メチシリン耐性黄色ブドウ球菌。日本ではなぜか「マーサ」とも呼ばれる。
β-ラクタム剤は細菌のPBP(ペニシリン結合蛋白質)を標的にし、細胞の細胞壁の合成を阻害する事で死に至らしめる働きがある。
しかしMRSAは他の菌からβ-ラクタム剤が結合しにくいPBP2'と呼ばれる細胞壁合成酵素を作る遺伝子mecAを導入してPBPと置き換えた、一風変わった黄色ブドウ球菌である。
抗生物質が殆ど効かないため、病院などを中心に蔓延することとなった。
菌は1961(昭和36)年にイギリスで臨床分離された前後より世界中に広がり、現在ではMRSAの検出されない国はない。
日本では1980(昭和55)年初期から全国に蔓延し、院内感染菌の代表となった。
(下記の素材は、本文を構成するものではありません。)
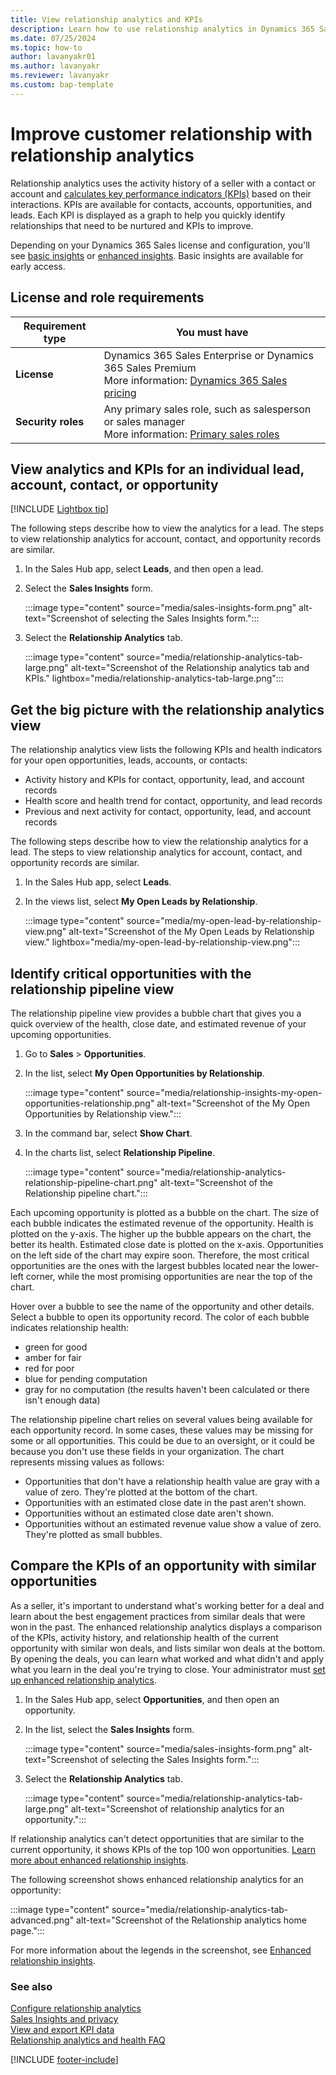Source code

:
 ```yaml
---
title: View relationship analytics and KPIs
description: Learn how to use relationship analytics in Dynamics 365 Sales to gauge the health of your customer relationships through KPIs such as frequency and recency of communications, response time, and so on.
ms.date: 07/25/2024
ms.topic: how-to
author: lavanyakr01
ms.author: lavanyakr
ms.reviewer: lavanyakr
ms.custom: bap-template
---
```


# Improve customer relationship with relationship analytics

Relationship analytics uses the activity history of a seller with a contact or account and [calculates key performance indicators (KPIs)](relationship-analytics-kpi-calculations.md) based on their interactions. KPIs are available for contacts, accounts, opportunities, and leads. Each KPI is displayed as a graph to help you quickly identify relationships that need to be nurtured and KPIs to improve.

Depending on your Dynamics 365 Sales license and configuration, you'll see [basic insights](relationship-analytics-overview.md#basic-relationship-insights) or [enhanced insights](relationship-analytics-overview.md#enhanced-relationship-insights). Basic insights are available for early access.

## License and role requirements

| Requirement type | You must have |
|-----------------------|---------|
| **License** | Dynamics 365 Sales Enterprise or Dynamics 365 Sales Premium<br>More information: [Dynamics 365 Sales pricing](https://dynamics.microsoft.com/sales/pricing/) |
| **Security roles** | Any primary sales role, such as salesperson or sales manager<br>More information: [Primary sales roles](security-roles-for-sales.md#primary-sales-roles)|

## View analytics and KPIs for an individual lead, account, contact, or opportunity

[!INCLUDE [Lightbox tip](~/../shared-content/shared/lightbox-tip.md)]

The following steps describe how to view the analytics for a lead. The steps to view relationship analytics for account, contact, and opportunity records are similar.

1. In the Sales Hub app, select **Leads**, and then open a lead.
1. Select the **Sales Insights** form.

    :::image type="content" source="media/sales-insights-form.png" alt-text="Screenshot of selecting the Sales Insights form.":::

1. Select the **Relationship Analytics** tab.

    :::image type="content" source="media/relationship-analytics-tab-large.png" alt-text="Screenshot of the Relationship analytics tab and KPIs." lightbox="media/relationship-analytics-tab-large.png":::

## Get the big picture with the relationship analytics view

The relationship analytics view lists the following KPIs and health indicators for your open opportunities, leads, accounts, or contacts:

- Activity history and KPIs for contact, opportunity, lead, and account records
- Health score and health trend for contact, opportunity, and lead records
- Previous and next activity for contact, opportunity, lead, and account records

The following steps describe how to view the relationship analytics for a lead. The steps to view relationship analytics for account, contact, and opportunity records are similar.

1. In the Sales Hub app, select **Leads**.

1. In the views list, select **My Open Leads by Relationship**.

    :::image type="content" source="media/my-open-lead-by-relationship-view.png" alt-text="Screenshot of the My Open Leads by Relationship view." lightbox="media/my-open-lead-by-relationship-view.png":::

## Identify critical opportunities with the relationship pipeline view

The relationship pipeline view provides a bubble chart that gives you a quick overview of the health, close date, and estimated revenue of your upcoming opportunities.

1. Go to **Sales** > **Opportunities**.

1. In the list, select **My Open Opportunities by Relationship**.

    :::image type="content" source="media/relationship-insights-my-open-opportunities-relationship.png" alt-text="Screenshot of the My Open Opportunities by Relationship view.":::

1. In the command bar, select **Show Chart**.

1. In the charts list, select **Relationship Pipeline**.

    :::image type="content" source="media/relationship-analytics-relationship-pipeline-chart.png" alt-text="Screenshot of the Relationship pipeline chart.":::

Each upcoming opportunity is plotted as a bubble on the chart. The size of each bubble indicates the estimated revenue of the opportunity. Health is plotted on the y-axis. The higher up the bubble appears on the chart, the better its health. Estimated close date is plotted on the x-axis. Opportunities on the left side of the chart may expire soon. Therefore, the most critical opportunities are the ones with the largest bubbles located near the lower-left corner, while the most promising opportunities are near the top of the chart.

Hover over a bubble to see the name of the opportunity and other details. Select a bubble to open its opportunity record. The color of each bubble indicates relationship health:  

- green for good
- amber for fair
- red for poor
- blue for pending computation
- gray for no computation (the results haven't been calculated or there isn't enough data)

The relationship pipeline chart relies on several values being available for each opportunity record. In some cases, these values may be missing for some or all opportunities. This could be due to an oversight, or it could be because you don't use these fields in your organization. The chart represents missing values as follows:  

- Opportunities that don't have a relationship health value are gray with a value of zero. They're plotted at the bottom of the chart.
- Opportunities with an estimated close date in the past aren't shown.
- Opportunities without an estimated close date aren't shown.
- Opportunities without an estimated revenue value show a value of zero. They're plotted as small bubbles.

## Compare the KPIs of an opportunity with similar opportunities

As a seller, it's important to understand what's working better for a deal and learn about the best engagement practices from similar deals that were won in the past. The enhanced relationship analytics displays a comparison of the KPIs, activity history, and relationship health of the current opportunity with similar won deals, and lists similar won deals at the bottom. By opening the deals, you can learn what worked and what didn't and apply what you learn in the deal you're trying to close. Your administrator must [set up enhanced relationship analytics](configure-relationship-analytics.md).

1. In the Sales Hub app, select **Opportunities**, and then open an opportunity.
1. In the list, select the **Sales Insights** form.

    :::image type="content" source="media/sales-insights-form.png" alt-text="Screenshot of selecting the Sales Insights form.":::

1. Select the **Relationship Analytics** tab.

    :::image type="content" source="media/relationship-analytics-tab-large.png" alt-text="Screenshot of relationship analytics for an opportunity.":::

If relationship analytics can't detect opportunities that are similar to the current opportunity, it shows KPIs of the top 100 won opportunities. [Learn more about enhanced relationship insights](relationship-analytics-overview.md#enhanced-relationship-insights).

The following screenshot shows enhanced relationship analytics for an opportunity:

:::image type="content" source="media/relationship-analytics-tab-advanced.png" alt-text="Screenshot of the Relationship analytics home page.":::

For more information about the legends in the screenshot, see [Enhanced relationship insights](relationship-analytics-overview.md#enhanced-relationship-insights).

### See also

[Configure relationship analytics](configure-relationship-analytics.md)  
[Sales Insights and privacy](embedded-intelligence-privacy.md)  
[View and export KPI data](view-export-KPI-data.md)  
[Relationship analytics and health FAQ](faqs-sales-insights.md#relationship-analytics-and-health)

[!INCLUDE [footer-include](../includes/footer-banner.md)]

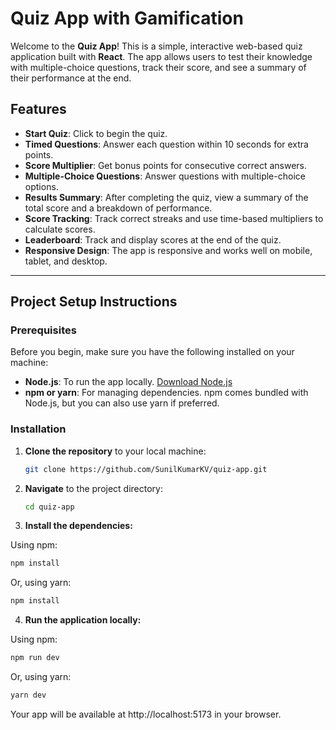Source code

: # Quiz App with Gamification

Welcome to the **Quiz App**! This is a simple, interactive web-based quiz application built with **React**. The app allows users to test their knowledge with multiple-choice questions, track their score, and see a summary of their performance at the end.

## Features

- **Start Quiz**: Click to begin the quiz.
- **Timed Questions**: Answer each question within 10 seconds for extra points.
- **Score Multiplier**: Get bonus points for consecutive correct answers.
- **Multiple-Choice Questions**: Answer questions with multiple-choice options.
- **Results Summary**: After completing the quiz, view a summary of the total score and a breakdown of performance.
- **Score Tracking**: Track correct streaks and use time-based multipliers to calculate scores.
- **Leaderboard**: Track and display scores at the end of the quiz.
- **Responsive Design**: The app is responsive and works well on mobile, tablet, and desktop.

---

## Project Setup Instructions

### Prerequisites

Before you begin, make sure you have the following installed on your machine:

- **Node.js**: To run the app locally. [Download Node.js](https://nodejs.org/)
- **npm or yarn**: For managing dependencies. npm comes bundled with Node.js, but you can also use yarn if preferred.

### Installation

1. **Clone the repository** to your local machine:

   ```bash
   git clone https://github.com/SunilKumarKV/quiz-app.git
   ```

2. **Navigate** to the project directory:

   ```bash
   cd quiz-app
   ```

3. **Install the dependencies:**

Using npm:

```bash
npm install
```

Or, using yarn:

```bash
npm install
```

4. **Run the application locally:**

Using npm:

```bash
npm run dev
```

Or, using yarn:

```bash
yarn dev
```

Your app will be available at http://localhost:5173 in your browser.
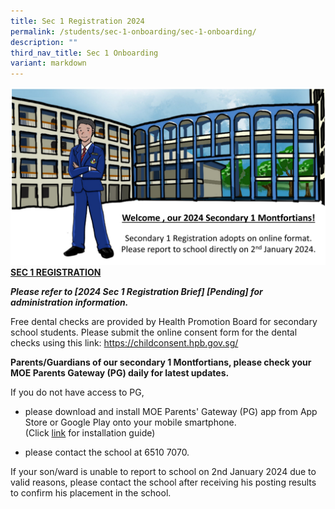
 ```yaml
---
title: Sec 1 Registration 2024
permalink: /students/sec-1-onboarding/sec-1-onboarding/
description: ""
third_nav_title: Sec 1 Onboarding
variant: markdown
---
```

![](/images/2024%20onboarding%20image.jpg)
**<u>SEC 1 REGISTRATION</u>**

***Please refer to&nbsp;[2024 Sec 1 Registration Brief] [Pending]&nbsp;for administration information.***



Free dental checks are provided by Health Promotion Board for secondary school students. Please submit the online consent form for the dental checks using this
link: https://childconsent.hpb.gov.sg/

<b>Parents/Guardians of our secondary 1 Montfortians, please check your MOE Parents Gateway (PG) daily for latest updates. </b>

If you do not have access to PG,
* please download and install MOE Parents' Gateway (PG) app from App Store or Google Play onto your mobile smartphone.    
(Click [link](https://www.montfortsec.moe.edu.sg/students/Sec-1-Onboarding/parents-gateway) for installation guide)

* please contact the school at 6510 7070.

If your son/ward is unable to report to school on 2nd January 2024 due to valid reasons, please contact the school after receiving his posting results to confirm his placement in the school.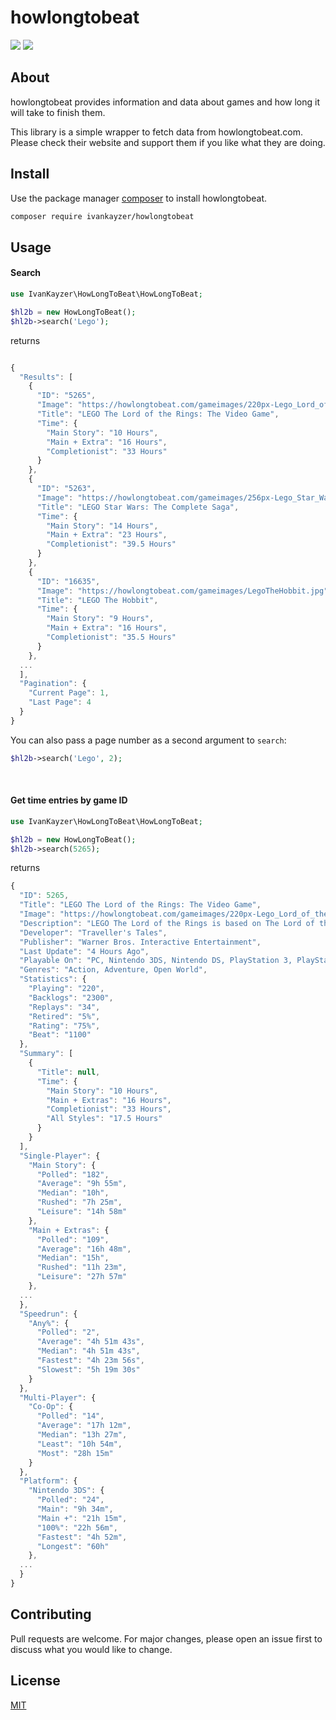 # howlongtobeat

![](https://github.com/ivankayzer/howlongtobeat/workflows/PHP%20Workflow/badge.svg)
![](https://img.shields.io/codeclimate/maintainability-percentage/ivankayzer/howlongtobeat)

## About
howlongtobeat provides information and data about games and how long it will take to finish them.

This library is a simple wrapper to fetch data from howlongtobeat.com. Please check their website and support them if you like what they are doing.

## Install

Use the package manager [composer](https://getcomposer.org/download/) to install howlongtobeat.

```bash
composer require ivankayzer/howlongtobeat
```

## Usage

#### Search

```php
use IvanKayzer\HowLongToBeat\HowLongToBeat;

$hl2b = new HowLongToBeat();
$hl2b->search('Lego');
```

returns

```js

{
  "Results": [
    {
      "ID": "5265",
      "Image": "https://howlongtobeat.com/gameimages/220px-Lego_Lord_of_the_Rings_cover.jpg",
      "Title": "LEGO The Lord of the Rings: The Video Game",
      "Time": {
        "Main Story": "10 Hours",
        "Main + Extra": "16 Hours",
        "Completionist": "33 Hours"
      }
    },
    {
      "ID": "5263",
      "Image": "https://howlongtobeat.com/gameimages/256px-Lego_Star_Wars-The_Complete_Saga.jpg",
      "Title": "LEGO Star Wars: The Complete Saga",
      "Time": {
        "Main Story": "14 Hours",
        "Main + Extra": "23 Hours",
        "Completionist": "39.5 Hours"
      }
    },
    {
      "ID": "16635",
      "Image": "https://howlongtobeat.com/gameimages/LegoTheHobbit.jpg",
      "Title": "LEGO The Hobbit",
      "Time": {
        "Main Story": "9 Hours",
        "Main + Extra": "16 Hours",
        "Completionist": "35.5 Hours"
      }
    },
  ...
  ],
  "Pagination": {
    "Current Page": 1,
    "Last Page": 4
  }
}
```

You can also pass a page number as a second argument to ``` search ```:

```php
$hl2b->search('Lego', 2);
```

<br>


#### Get time entries by game ID

```php
use IvanKayzer\HowLongToBeat\HowLongToBeat;

$hl2b = new HowLongToBeat();
$hl2b->search(5265);
```

returns

```js
{
  "ID": 5265,
  "Title": "LEGO The Lord of the Rings: The Video Game",
  "Image": "https://howlongtobeat.com/gameimages/220px-Lego_Lord_of_the_Rings_cover.jpg",
  "Description": "LEGO The Lord of the Rings is based on The Lord of the Rings motion picture trilogy and follows the original storylines of The Lord of the Rings: The Fellowship of the Ring, The Lord of the Rings: The Two Towers, and The Lord of the Rings: The Return of the King. Now the entire family can team up in pairs as adorable LEGO The Lord the Rings minifigures to experience countless dangers, solve riddles and battle formidable foes on their journey to Mount Doom.",
  "Developer": "Traveller's Tales",
  "Publisher": "Warner Bros. Interactive Entertainment",
  "Last Update": "4 Hours Ago",
  "Playable On": "PC, Nintendo 3DS, Nintendo DS, PlayStation 3, PlayStation Vita, Wii, Wii U, Xbox 360, Xbox One",
  "Genres": "Action, Adventure, Open World",
  "Statistics": {
    "Playing": "220",
    "Backlogs": "2300",
    "Replays": "34",
    "Retired": "5%",
    "Rating": "75%",
    "Beat": "1100"
  },
  "Summary": [
    {
      "Title": null,
      "Time": {
        "Main Story": "10 Hours",
        "Main + Extras": "16 Hours",
        "Completionist": "33 Hours",
        "All Styles": "17.5 Hours"
      }
    }
  ],
  "Single-Player": {
    "Main Story": {
      "Polled": "182",
      "Average": "9h 55m",
      "Median": "10h",
      "Rushed": "7h 25m",
      "Leisure": "14h 58m"
    },
    "Main + Extras": {
      "Polled": "109",
      "Average": "16h 48m",
      "Median": "15h",
      "Rushed": "11h 23m",
      "Leisure": "27h 57m"
    },
  ...
  },
  "Speedrun": {
    "Any%": {
      "Polled": "2",
      "Average": "4h 51m 43s",
      "Median": "4h 51m 43s",
      "Fastest": "4h 23m 56s",
      "Slowest": "5h 19m 30s"
    }
  },
  "Multi-Player": {
    "Co-Op": {
      "Polled": "14",
      "Average": "17h 12m",
      "Median": "13h 27m",
      "Least": "10h 54m",
      "Most": "28h 15m"
    }
  },
  "Platform": {
    "Nintendo 3DS": {
      "Polled": "24",
      "Main": "9h 34m",
      "Main +": "21h 15m",
      "100%": "22h 56m",
      "Fastest": "4h 52m",
      "Longest": "60h"
    },
  ...
  }
}
```


## Contributing
Pull requests are welcome. For major changes, please open an issue first to discuss what you would like to change.

## License
[MIT](https://choosealicense.com/licenses/mit/)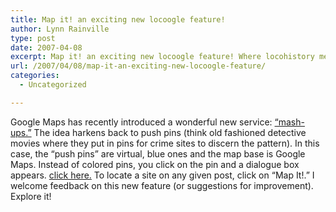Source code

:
 ```yaml
---
title: Map it! an exciting new locoogle feature!
author: Lynn Rainville
type: post
date: 2007-04-08
excerpt: Map it! an exciting new locoogle feature! Where locohistory meets the Google Maps Mash-ups.
url: /2007/04/08/map-it-an-exciting-new-locoogle-feature/
categories:
  - Uncategorized

---
```

Google Maps has recently introduced a wonderful new service: [&#8220;mash-ups.&#8221;][1] The idea harkens back to push pins (think old fashioned detective movies where they put in pins for crime sites to discern the pattern). In this case, the &#8220;push pins&#8221; are virtual, blue ones and the map base is Google Maps. Instead of colored pins, you click on the pin and a dialogue box appears. [click here.](http://www.locohistory.org/blog/?attachment_id=88) To locate a site on any given post, click on &#8220;Map It!.&#8221; I welcome feedback on this new feature (or suggestions for improvement). Explore it!

 [1]: http://googlemapsmania.blogspot.com/
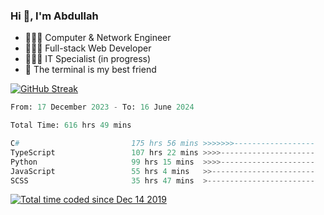 <h3>Hi 👋, I'm Abdullah</h3>

- 👷🏼‍♂️ Computer & Network Engineer
- 👨🏻‍💻 Full-stack Web Developer
- 👨🏻‍💻 IT Specialist (in progress)
- 🖤 The terminal is my best friend

[![GitHub Streak](https://streak-stats.demolab.com?user=al3bad&theme=transparent&date_format=j%20M%5B%20Y%5D)](https://git.io/streak-stats)

<!--START_SECTION:waka-->

```python
From: 17 December 2023 - To: 16 June 2024

Total Time: 616 hrs 49 mins

C#                         175 hrs 56 mins >>>>>>>------------------   28.28 %
TypeScript                 107 hrs 22 mins >>>>---------------------   17.26 %
Python                     99 hrs 15 mins  >>>>---------------------   15.95 %
JavaScript                 55 hrs 4 mins   >>-----------------------   08.85 %
SCSS                       35 hrs 47 mins  >------------------------   05.75 %
```

<!--END_SECTION:waka-->

<p>
  <a href="https://wakatime.com/@ce2a2aac-0d6b-4d65-b864-8a4bcaf12967"><img src="https://wakatime.com/badge/user/ce2a2aac-0d6b-4d65-b864-8a4bcaf12967.svg" alt="Total time coded since Dec 14 2019" /></a>
</p>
現在、MRSA感染の治療にはバンコマイシンが主に使われる。
MRSAは単一ではなく、複数のクローンが存在し、国により異なる。
また日本国内に限定しても、1980年代のMRSAと1990年代のMRSAとでは遺伝型が異なっている。これは、国や時代による抗菌剤の使われ方の違いによって、より強い菌が選択されるためと考えられている。